After college, Alan spent three years as a commercial writer whilst creating comedy and stage-plays in his spare time. In 1990, he enrolled on a D&AD Workshop and was bitten by the advertising bug. He went on to write campaigns for Boots 17, IKEA, Fox’s Biscuits, COI, Mothercare and BT. Alan is a founding member of St. Luke’s and after his first year as Creative Director, the agency was voted Campaign’s agency of the year.

In 2001 and 2002, Campaign magazine listed Alan as one of the UK’s ten “hottest” Creative Directors. In 2004 he was elected to the Institute of Practitioners in Advertising Creative forum and in 2005 voted onto D&AD’s Executive Committee. His approach to advertising attracts considerable media attention, and he is interviewed regularly by the national press and television. Alan is passionate about creative education, runs D&AD workshops, and delivers talks to MA students at Central St Martin’s and the London Film School.

Notes

Alan’s talk focuses on the most important qualities agencies such as St Luke’s look for when hiring creatives. The need for students to make a big impression on their first meeting and evidence of creative energy in their portfolios, are two of the requirements mentioned.

Top of the list is the need for students to take risks with their portfolios. He claims that the task of young creative thinkers is to challenge the ‘old’ creative thinkers who may be stuck in their ways.

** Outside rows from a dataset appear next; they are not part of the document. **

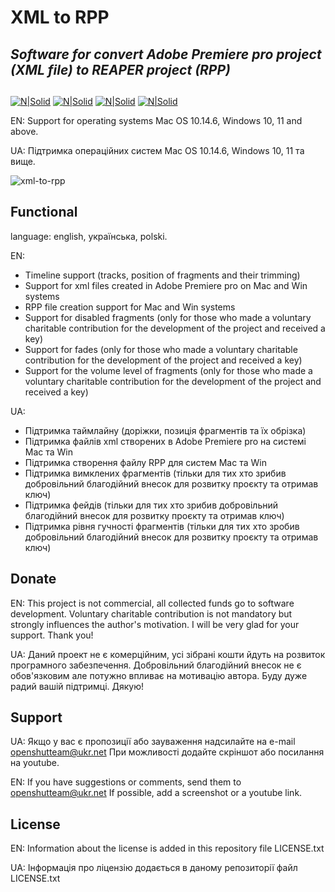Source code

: # XML to RPP
## _Software for convert Adobe Premiere pro project (XML file) to REAPER project (RPP)_
##
[![N|Solid](https://i.ibb.co/7zKJT2g/donate.png)](https://denial.diaka.ua/donate) [![N|Solid](https://img.shields.io/github/v/tag/OpenShutTeam/xml2rpp?color=blueviolet&label=Last%20version&style=plastic)](https://github.com/OpenShutTeam/xml2rpp/releases) [![N|Solid](https://img.shields.io/badge/Mac%20OS-10.14.6+-green?style=plastic)](https://github.com/OpenShutTeam/xml2rpp/releases) [![N|Solid](https://img.shields.io/badge/Win%20-10+-green?style=plastic)](https://github.com/OpenShutTeam/xml2rpp/releases)

EN: Support for operating systems Mac OS 10.14.6, Windows 10, 11 and above.

UA: Підтримка операційних систем Mac OS 10.14.6, Windows 10, 11 та вище.

<img src="https://i.ibb.co/gWwKqQ9/xml-to-rpp.png" alt="xml-to-rpp" border="0">

## Functional
language: еnglish, українська, polski.

EN:
- Timeline support (tracks, position of fragments and their trimming)
- Support for xml files created in Adobe Premiere pro on Mac and Win systems
- RPP file creation support for Mac and Win systems
- Support for disabled fragments (only for those who made a voluntary charitable contribution for the development of the project and received a key)
- Support for fades (only for those who made a voluntary charitable contribution for the development of the project and received a key)
- Support for the volume level of fragments (only for those who made a voluntary charitable contribution for the development of the project and received a key)

UA: 
- Підтримка таймлайну (доріжки, позиція фрагментів та їх обрізка)
- Підтримка файлів xml створених в Adobe Premiere pro на системі Mac та Win
- Підтримка створення файлу RPP для систем Mac та Win
- Підтримка вимклених фрагментів (тільки для тих хто зрибив добровільний благодійний внесок для розвитку проєкту та отримав ключ)
- Підтримка фейдів (тільки для тих хто зрибив добровільний благодійний внесок для розвитку проєкту та отримав ключ)
- Підтримка рівня гучності фрагментів (тільки для тих хто зробив добровільний благодійний внесок для розвитку проєкту та отримав ключ)

## Donate
EN: This project is not commercial, all collected funds go to software development. Voluntary charitable contribution is not mandatory but strongly influences the author's motivation. I will be very glad for your support. Thank you!

UA: Даний проект не є комерційним, усі зібрані кошти йдуть на розвиток програмного забезпечення. Добровільний благодійний внесок не є обов'язковим але потужно впливає на мотивацію автора. Буду дуже радий вашій підтримці. Дякую!

## Support
UA: Якщо у вас є пропозиції або зауваження надсилайте на e-mail openshutteam@ukr.net При можливості додайте скріншот або посилання на youtube.

EN: If you have suggestions or comments, send them to openshutteam@ukr.net If possible, add a screenshot or a youtube link.

## License
EN: Information about the license is added in this repository file LICENSE.txt

UA: Інформація про ліцензію додається в даному репозиторії файл LICENSE.txt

To this end, he states that: “Provocative beats safe every time, even if it is inappropriate”. This raises the question of whether or not it could be seen as irresponsible to encourage students produce risky portfolios in a job market where the vast majority of employers are looking for ‘safe-players’. Alan maintains that all agencies aspire to produce exciting work and that it is riskier to have a book that is “quiet and safe”, adding: “You only get to explore by taking risks… they secure your future”.

This presentation opens the debate on whether we, as educators, should be doing more to promote creative risk-taking, and whether our learning, teaching and assessment strategies can be designed to facilitate this.